Creamy, But Healthy, Butternut Squash Soup


Happy New Year!

This year, our school district’s break from work was a wonderful three weeks.  I spent my time relaxing, reading, studying (yuck…who does that?!?), knitting, and cooking.  I tried out a lot of different recipes, and I even cooked my family a full English tea and then a 5 course dinner in celebration of my birthday and the Downton Abbey Season 4 premier!  When you have a large block of time on your hands, an element of laziness always sets in.  This, mixed with the fact that I wasn’t creating any of my own recipes, I chose not to post many of my recipes.

The 1st course of my Downton Abbey dinner - oysters mignonette and shrimp salad on endive.

The 1st course of my Downton Abbey dinner – oysters mignonette and shrimp salad on endive.


Recently, I’ve been focusing on my health a little more than usual.  I’ve always tried to cook in a healthy manner when I’m able to.  Truthfully, I do believe that you can eat anything in moderation, and that’s why you’ll see recipes like fried potato pancakes on my blog.  I don’t believe in fad foods or diets.  I don’t like rules when it comes to my food.  What I do like is clean tastes and the feeling that comes from eating a well-balanced, healthy diet.


Ginny inspecting my post-yoga, soup is still cooking on the stove, veggie snack. The dressing is Litehouse’s Opa! Feta and Dill. LOVE IT!

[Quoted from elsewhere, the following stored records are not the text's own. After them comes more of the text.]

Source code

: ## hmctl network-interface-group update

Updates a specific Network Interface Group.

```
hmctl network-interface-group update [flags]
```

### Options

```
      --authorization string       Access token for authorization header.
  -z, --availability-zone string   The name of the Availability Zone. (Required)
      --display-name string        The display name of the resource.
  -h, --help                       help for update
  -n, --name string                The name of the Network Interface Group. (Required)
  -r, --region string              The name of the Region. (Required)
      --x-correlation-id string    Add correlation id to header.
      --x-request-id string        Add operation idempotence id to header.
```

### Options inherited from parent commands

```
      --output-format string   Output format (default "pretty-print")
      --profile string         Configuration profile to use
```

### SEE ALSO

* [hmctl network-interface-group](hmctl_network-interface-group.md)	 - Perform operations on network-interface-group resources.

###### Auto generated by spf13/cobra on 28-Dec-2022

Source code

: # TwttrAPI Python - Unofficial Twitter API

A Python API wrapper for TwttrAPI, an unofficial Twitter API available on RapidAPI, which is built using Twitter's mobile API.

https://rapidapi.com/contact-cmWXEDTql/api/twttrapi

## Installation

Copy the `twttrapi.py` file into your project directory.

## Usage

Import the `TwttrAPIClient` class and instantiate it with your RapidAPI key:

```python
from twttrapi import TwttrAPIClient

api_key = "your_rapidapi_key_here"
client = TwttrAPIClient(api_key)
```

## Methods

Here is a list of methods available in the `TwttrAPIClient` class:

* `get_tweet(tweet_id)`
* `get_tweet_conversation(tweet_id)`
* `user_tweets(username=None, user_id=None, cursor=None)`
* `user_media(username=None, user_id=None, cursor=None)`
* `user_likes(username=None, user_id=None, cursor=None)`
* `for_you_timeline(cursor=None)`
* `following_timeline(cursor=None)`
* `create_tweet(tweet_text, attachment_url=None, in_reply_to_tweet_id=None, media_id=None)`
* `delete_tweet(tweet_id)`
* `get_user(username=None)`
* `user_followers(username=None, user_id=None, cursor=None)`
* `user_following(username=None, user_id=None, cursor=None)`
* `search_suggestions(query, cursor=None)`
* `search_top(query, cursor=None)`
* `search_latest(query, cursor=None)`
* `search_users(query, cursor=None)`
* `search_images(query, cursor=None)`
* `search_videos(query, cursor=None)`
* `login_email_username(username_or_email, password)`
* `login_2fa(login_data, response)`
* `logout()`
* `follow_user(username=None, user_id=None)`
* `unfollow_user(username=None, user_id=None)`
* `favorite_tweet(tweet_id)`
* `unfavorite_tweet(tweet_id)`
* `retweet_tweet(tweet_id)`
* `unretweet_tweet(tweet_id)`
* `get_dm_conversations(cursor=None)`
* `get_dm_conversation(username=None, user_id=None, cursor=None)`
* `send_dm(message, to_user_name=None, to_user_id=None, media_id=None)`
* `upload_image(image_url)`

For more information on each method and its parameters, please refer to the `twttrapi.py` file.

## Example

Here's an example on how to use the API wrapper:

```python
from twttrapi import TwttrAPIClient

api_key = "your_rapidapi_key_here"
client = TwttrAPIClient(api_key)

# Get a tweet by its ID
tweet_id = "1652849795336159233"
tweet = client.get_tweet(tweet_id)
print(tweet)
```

I’ve been thinking about my daily diet recently, and I’ve come to realize that as a flexitarian, I’m not getting as much protein as I should be.  Ironically enough, I often times rely on TOO much on fruits and veggies.  I love them.  I love them dearly.  But when my dinner consists of a green salad and vegetable soup…there’s something missing. So, these last few weeks I’ve been trying to remain consistent with increasing my protein intake.  I’ve been adding tuna to the top of my salad at lunch.  When I snack on an apple in between classes, I add in a piece of low-fat cheese.  If any of you have any suggestions for great high-protein, relatively low-fat snacks, please let me know!

This soup recipe originated from the idea that protein can be integrated in a lot of ways.  The silken tofu in this butternut squash soup provides a decent dose of protein and fiber (11 g. of protein and 5 g. of fiber per 2 cup serving) while limiting the fat that’s added to the recipe.  When the soup is pureed prior to serving, the tofu also adds a thick, velvety feel to the texture and helps add fullness to the soup, if you know what I mean.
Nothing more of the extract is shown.